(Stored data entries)

___

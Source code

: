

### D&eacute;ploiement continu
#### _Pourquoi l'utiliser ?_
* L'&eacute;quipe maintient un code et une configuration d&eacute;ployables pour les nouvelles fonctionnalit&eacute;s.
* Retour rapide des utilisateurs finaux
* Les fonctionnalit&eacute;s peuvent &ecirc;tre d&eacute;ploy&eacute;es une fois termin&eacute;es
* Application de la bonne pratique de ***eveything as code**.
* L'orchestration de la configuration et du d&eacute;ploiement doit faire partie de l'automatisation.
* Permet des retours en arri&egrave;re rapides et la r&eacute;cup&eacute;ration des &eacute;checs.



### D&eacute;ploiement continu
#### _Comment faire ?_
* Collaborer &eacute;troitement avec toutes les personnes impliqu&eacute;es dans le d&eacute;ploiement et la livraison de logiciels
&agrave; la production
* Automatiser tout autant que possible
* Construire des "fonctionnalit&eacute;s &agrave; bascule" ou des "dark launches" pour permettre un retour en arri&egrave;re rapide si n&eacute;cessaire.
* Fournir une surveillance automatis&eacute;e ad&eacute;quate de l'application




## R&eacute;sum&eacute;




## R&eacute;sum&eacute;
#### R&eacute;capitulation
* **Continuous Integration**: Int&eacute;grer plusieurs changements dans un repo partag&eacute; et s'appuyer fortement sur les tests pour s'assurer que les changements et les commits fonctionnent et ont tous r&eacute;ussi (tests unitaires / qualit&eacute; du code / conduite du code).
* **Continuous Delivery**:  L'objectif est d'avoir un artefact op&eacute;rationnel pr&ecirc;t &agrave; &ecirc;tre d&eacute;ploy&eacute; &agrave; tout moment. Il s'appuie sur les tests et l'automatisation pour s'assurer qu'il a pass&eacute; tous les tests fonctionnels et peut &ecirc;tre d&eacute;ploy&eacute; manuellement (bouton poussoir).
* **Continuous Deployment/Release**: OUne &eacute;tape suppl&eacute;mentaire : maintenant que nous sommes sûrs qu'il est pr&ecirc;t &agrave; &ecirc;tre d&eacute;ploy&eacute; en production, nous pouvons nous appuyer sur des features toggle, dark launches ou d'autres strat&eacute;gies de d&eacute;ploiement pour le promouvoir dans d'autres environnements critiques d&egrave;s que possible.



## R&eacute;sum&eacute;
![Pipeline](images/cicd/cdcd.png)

___

Out of the data above, transcribe exactly and only the lines starting with the line that has "#### _Pourquoi l'utiliser ?_" and going on through the line that has "#### R&eacute;capitulation", both included.

#### _Pourquoi l'utiliser ?_
* L'&eacute;quipe maintient un code et une configuration d&eacute;ployables pour les nouvelles fonctionnalit&eacute;s.
* Retour rapide des utilisateurs finaux
* Les fonctionnalit&eacute;s peuvent &ecirc;tre d&eacute;ploy&eacute;es une fois termin&eacute;es
* Application de la bonne pratique de ***eveything as code**.
* L'orchestration de la configuration et du d&eacute;ploiement doit faire partie de l'automatisation.
* Permet des retours en arri&egrave;re rapides et la r&eacute;cup&eacute;ration des &eacute;checs.



### D&eacute;ploiement continu
#### _Comment faire ?_
* Collaborer &eacute;troitement avec toutes les personnes impliqu&eacute;es dans le d&eacute;ploiement et la livraison de logiciels
&agrave; la production
* Automatiser tout autant que possible
* Construire des "fonctionnalit&eacute;s &agrave; bascule" ou des "dark launches" pour permettre un retour en arri&egrave;re rapide si n&eacute;cessaire.
* Fournir une surveillance automatis&eacute;e ad&eacute;quate de l'application




## R&eacute;sum&eacute;




## R&eacute;sum&eacute;
#### R&eacute;capitulation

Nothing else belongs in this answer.